Common name: DINOTEFURAN

Type: Pesticide or veterinary medicine, depending on usage
Chemical class: neonicotinoid

CHEMICAL STRUCTURE

Molecular structure of DINOTEFURAN

 

 

 

 

 

 


EFFICACY AGAINST PARASITES

Type of action: Contact, non-systemic insecticide
Main veterinary parasites controlled: fleashouseflies and other nuisance flies

Efficacy against a specific parasite depends on the delivery form and on the dose administered.

Click here for general information on features and characteristics of PARASITICIDES.


DOSING

Dosing recommendations for antiparasitics depend on national regulations. National regulatory authorities determine whether a product is approved for a given indication, i.e. use on a particular host at a specific dose and against a specific parasiteCheck the labels of the products available in your country for specific information on approved indications.

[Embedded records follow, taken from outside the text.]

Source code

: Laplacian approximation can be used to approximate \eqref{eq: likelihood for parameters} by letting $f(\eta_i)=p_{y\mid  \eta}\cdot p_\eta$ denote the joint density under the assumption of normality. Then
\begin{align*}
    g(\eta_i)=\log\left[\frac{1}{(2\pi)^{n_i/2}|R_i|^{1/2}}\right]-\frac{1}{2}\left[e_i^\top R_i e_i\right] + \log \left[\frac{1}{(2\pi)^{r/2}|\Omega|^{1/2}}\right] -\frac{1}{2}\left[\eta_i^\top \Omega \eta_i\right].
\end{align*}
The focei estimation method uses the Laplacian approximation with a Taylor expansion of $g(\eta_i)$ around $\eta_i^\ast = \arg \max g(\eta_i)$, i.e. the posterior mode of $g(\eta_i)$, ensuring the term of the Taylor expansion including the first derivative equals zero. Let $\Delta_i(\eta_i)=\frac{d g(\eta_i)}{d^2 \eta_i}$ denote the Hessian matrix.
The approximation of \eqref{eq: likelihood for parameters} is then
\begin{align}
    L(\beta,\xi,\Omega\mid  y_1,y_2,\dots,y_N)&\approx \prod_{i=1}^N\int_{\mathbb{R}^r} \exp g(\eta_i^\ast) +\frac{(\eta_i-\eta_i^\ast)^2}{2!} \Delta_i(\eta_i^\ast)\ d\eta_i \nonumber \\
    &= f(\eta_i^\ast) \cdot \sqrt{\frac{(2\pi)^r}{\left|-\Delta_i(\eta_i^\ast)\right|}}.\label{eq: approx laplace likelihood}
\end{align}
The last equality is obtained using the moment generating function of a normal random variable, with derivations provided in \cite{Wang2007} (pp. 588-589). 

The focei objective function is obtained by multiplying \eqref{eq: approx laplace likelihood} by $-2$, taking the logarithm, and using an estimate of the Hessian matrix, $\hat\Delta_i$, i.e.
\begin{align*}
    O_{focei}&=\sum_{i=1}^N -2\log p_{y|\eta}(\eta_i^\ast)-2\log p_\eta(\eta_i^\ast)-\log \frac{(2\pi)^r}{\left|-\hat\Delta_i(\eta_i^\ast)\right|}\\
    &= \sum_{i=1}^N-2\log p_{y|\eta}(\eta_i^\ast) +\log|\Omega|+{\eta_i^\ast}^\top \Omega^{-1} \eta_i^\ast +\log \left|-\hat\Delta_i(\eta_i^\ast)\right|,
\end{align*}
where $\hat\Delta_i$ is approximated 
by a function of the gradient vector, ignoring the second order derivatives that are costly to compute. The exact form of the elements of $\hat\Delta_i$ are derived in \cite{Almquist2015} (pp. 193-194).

The table below indicates some usual dosing recommendations for dinotefuran issued by manufacturers or documented in the scientific literature. They may not be approved in some countries.

Dinotefuran is a contact insecticide without systemic effect that belongs to the chemical class of the neonicotinoids. It is highly effective against fleas but not against ticks or mites, or any internal parasites. It is often used in combination with a tickicide/acaricide (e.g. permethrin) or with an insect growth regulator (e.g. pyriproxyfen). So far it is not used in livestock or horses.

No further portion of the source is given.